=== Begin Enclosure ===

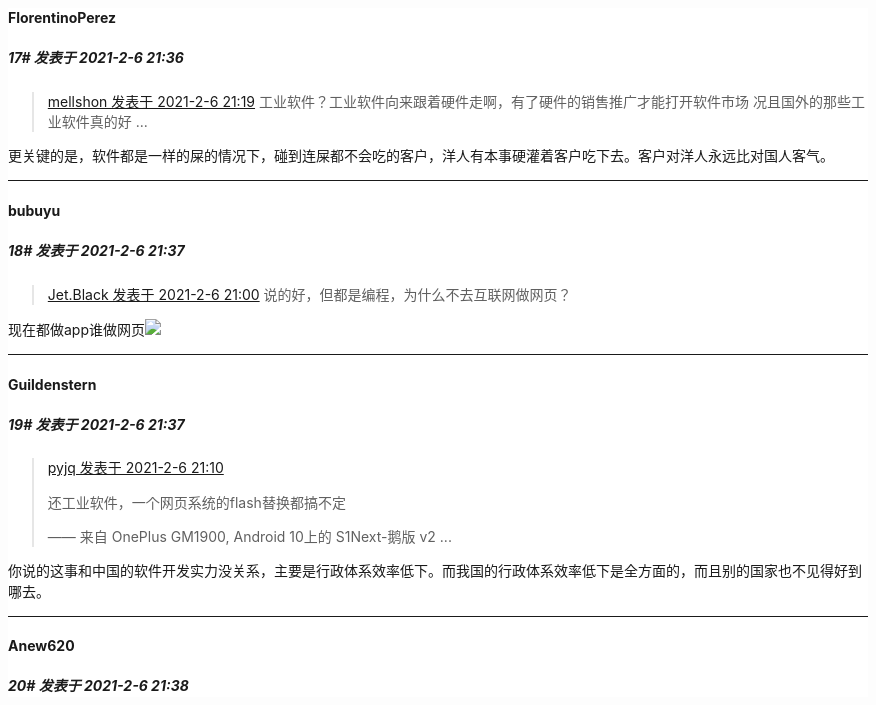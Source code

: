 ####  FlorentinoPerez  
##### 17#       发表于 2021-2-6 21:36



<blockquote><a href="httphttps://bbs.saraba1st.com/2b/forum.php?mod=redirect&amp;goto=findpost&amp;pid=50259735&amp;ptid=1986644" target="_blank">mellshon 发表于 2021-2-6 21:19</a>
工业软件？工业软件向来跟着硬件走啊，有了硬件的销售推广才能打开软件市场
况且国外的那些工业软件真的好 ...</blockquote>
更关键的是，软件都是一样的屎的情况下，碰到连屎都不会吃的客户，洋人有本事硬灌着客户吃下去。客户对洋人永远比对国人客气。







*****

####  bubuyu  
##### 18#       发表于 2021-2-6 21:37



<blockquote><a href="httphttps://bbs.saraba1st.com/2b/forum.php?mod=redirect&amp;goto=findpost&amp;pid=50259550&amp;ptid=1986644" target="_blank">Jet.Black 发表于 2021-2-6 21:00</a>
说的好，但都是编程，为什么不去互联网做网页？</blockquote>
现在都做app谁做网页<img src="https://static.saraba1st.com/image/smiley/face2017/067.png" referrerpolicy="no-referrer">







*****

####  Guildenstern  
##### 19#       发表于 2021-2-6 21:37



<blockquote><a href="httphttps://bbs.saraba1st.com/2b/forum.php?mod=redirect&amp;goto=findpost&amp;pid=50259637&amp;ptid=1986644" target="_blank">pyjq 发表于 2021-2-6 21:10</a>

还工业软件，一个网页系统的flash替换都搞不定


—— 来自 OnePlus GM1900, Android 10上的 S1Next-鹅版 v2 ...</blockquote>
你说的这事和中国的软件开发实力没关系，主要是行政体系效率低下。而我国的行政体系效率低下是全方面的，而且别的国家也不见得好到哪去。







*****

####  Anew620  
##### 20#       发表于 2021-2-6 21:38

=== End Enclosure ===

> Task to complete
Only the lines from the one containing "还工业软件，一个网页系统的flash替换都搞不定" through the last line of the records are to be set down, exactly as they appear.

> Task answer
还工业软件，一个网页系统的flash替换都搞不定


—— 来自 OnePlus GM1900, Android 10上的 S1Next-鹅版 v2 ...</blockquote>
你说的这事和中国的软件开发实力没关系，主要是行政体系效率低下。而我国的行政体系效率低下是全方面的，而且别的国家也不见得好到哪去。







*****

####  Anew620  
##### 20#       发表于 2021-2-6 21:38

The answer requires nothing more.